Exercise aim:
Each line at or after the one containing "<th>Linkedin</th>" should be transcribed exactly, up to and including the final line of the data.

(Dataset entries)
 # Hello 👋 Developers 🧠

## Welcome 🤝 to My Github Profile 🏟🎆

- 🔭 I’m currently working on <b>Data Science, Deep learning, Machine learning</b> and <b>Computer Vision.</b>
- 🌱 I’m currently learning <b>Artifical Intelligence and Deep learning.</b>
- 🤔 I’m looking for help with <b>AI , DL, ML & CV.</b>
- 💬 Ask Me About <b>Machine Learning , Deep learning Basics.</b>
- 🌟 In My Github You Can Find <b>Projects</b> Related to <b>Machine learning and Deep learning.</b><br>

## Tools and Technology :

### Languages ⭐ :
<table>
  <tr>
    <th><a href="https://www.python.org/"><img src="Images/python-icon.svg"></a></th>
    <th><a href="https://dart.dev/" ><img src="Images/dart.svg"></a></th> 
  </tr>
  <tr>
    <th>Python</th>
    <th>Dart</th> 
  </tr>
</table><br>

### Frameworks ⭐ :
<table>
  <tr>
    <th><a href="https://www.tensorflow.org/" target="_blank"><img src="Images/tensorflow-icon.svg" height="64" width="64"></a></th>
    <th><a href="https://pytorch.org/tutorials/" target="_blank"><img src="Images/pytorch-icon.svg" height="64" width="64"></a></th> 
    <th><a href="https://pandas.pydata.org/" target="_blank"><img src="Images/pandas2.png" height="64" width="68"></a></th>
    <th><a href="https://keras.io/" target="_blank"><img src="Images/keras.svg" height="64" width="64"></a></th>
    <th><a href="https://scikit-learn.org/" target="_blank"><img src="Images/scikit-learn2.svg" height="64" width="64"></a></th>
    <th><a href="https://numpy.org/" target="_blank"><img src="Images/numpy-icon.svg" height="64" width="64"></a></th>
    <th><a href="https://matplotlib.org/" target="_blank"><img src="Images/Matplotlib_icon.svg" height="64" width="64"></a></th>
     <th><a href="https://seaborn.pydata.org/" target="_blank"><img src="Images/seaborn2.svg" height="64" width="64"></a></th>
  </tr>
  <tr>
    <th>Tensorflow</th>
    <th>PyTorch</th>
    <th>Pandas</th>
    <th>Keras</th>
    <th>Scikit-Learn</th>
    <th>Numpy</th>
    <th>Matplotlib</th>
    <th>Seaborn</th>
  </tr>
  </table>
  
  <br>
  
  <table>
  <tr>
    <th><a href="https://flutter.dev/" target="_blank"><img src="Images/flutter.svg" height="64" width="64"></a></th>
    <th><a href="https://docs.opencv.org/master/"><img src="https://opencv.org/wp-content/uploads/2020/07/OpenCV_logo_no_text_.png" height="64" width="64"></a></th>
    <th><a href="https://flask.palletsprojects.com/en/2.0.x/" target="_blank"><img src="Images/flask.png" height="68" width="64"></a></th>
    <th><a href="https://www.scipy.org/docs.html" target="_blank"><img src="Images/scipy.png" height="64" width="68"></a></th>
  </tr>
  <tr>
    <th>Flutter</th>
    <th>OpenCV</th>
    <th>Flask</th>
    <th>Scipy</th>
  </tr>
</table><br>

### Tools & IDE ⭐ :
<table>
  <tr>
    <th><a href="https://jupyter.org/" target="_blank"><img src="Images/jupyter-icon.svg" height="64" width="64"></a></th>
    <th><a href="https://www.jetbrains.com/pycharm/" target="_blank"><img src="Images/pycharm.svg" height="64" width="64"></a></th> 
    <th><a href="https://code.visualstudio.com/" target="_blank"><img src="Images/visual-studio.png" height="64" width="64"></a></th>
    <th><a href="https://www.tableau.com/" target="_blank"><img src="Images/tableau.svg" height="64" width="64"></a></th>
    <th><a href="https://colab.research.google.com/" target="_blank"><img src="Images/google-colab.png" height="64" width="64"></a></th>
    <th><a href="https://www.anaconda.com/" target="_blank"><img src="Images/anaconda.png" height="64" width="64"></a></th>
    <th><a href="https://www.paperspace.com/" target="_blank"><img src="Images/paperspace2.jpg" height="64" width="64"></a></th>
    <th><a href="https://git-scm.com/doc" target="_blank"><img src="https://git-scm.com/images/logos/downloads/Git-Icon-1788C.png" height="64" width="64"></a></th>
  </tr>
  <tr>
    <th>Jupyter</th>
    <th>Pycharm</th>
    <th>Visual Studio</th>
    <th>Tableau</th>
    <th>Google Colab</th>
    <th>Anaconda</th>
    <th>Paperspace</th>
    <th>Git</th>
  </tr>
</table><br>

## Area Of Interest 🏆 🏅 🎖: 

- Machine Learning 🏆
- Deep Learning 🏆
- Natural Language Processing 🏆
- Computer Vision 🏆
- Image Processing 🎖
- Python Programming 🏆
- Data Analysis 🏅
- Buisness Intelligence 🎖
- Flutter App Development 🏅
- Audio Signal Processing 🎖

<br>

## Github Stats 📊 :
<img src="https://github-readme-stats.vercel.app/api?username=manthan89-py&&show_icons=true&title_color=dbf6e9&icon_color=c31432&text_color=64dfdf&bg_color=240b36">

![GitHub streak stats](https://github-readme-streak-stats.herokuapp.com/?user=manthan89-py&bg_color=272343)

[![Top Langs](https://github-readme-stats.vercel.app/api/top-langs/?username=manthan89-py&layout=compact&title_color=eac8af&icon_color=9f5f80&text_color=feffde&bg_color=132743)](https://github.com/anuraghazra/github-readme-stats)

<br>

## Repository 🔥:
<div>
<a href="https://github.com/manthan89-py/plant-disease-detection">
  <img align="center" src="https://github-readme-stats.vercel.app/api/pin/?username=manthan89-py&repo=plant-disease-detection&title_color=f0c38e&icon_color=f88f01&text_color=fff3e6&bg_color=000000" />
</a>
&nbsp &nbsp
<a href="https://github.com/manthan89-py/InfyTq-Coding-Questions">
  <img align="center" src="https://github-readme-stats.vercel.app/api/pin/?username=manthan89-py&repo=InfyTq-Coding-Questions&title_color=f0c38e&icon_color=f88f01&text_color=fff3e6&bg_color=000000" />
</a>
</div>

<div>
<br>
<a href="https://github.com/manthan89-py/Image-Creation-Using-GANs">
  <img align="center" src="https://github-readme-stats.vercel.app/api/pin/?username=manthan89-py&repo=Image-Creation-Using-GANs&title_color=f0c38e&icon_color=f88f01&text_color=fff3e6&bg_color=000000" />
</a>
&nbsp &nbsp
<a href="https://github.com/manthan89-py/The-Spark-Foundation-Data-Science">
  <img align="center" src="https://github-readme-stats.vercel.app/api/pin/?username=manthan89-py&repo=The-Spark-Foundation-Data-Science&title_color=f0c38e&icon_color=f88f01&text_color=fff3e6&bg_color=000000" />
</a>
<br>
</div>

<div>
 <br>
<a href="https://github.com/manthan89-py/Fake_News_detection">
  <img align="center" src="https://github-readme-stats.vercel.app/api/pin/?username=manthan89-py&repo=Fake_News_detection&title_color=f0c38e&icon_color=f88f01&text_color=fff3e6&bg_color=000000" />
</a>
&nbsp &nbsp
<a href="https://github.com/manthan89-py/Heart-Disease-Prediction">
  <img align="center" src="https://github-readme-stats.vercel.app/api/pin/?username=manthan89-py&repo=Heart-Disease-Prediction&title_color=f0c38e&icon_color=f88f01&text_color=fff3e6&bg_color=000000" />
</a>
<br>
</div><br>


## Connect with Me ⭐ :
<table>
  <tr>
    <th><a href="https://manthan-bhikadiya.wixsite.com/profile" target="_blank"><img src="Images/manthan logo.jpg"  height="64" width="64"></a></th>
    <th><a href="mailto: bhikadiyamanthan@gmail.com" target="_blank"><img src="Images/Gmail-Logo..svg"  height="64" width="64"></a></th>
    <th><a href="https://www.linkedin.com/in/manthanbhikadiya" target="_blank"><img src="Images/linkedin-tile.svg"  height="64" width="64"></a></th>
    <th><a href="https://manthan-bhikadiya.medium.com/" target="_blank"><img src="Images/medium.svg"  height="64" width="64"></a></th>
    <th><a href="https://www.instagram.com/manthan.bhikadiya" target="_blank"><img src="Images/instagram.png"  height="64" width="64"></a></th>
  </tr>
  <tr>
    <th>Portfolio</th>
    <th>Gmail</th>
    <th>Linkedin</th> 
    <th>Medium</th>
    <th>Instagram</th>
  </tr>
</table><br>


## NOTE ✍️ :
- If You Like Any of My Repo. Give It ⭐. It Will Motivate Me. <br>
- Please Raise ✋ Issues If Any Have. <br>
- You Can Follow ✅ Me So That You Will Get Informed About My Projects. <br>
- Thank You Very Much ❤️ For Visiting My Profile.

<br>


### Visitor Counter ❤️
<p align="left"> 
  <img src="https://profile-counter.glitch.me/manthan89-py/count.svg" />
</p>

Answer area:
    <th>Linkedin</th> 
    <th>Medium</th>
    <th>Instagram</th>
  </tr>
</table><br>


## NOTE ✍️ :
- If You Like Any of My Repo. Give It ⭐. It Will Motivate Me. <br>
- Please Raise ✋ Issues If Any Have. <br>
- You Can Follow ✅ Me So That You Will Get Informed About My Projects. <br>
- Thank You Very Much ❤️ For Visiting My Profile.

<br>


### Visitor Counter ❤️
<p align="left"> 
  <img src="https://profile-counter.glitch.me/manthan89-py/count.svg" />
</p>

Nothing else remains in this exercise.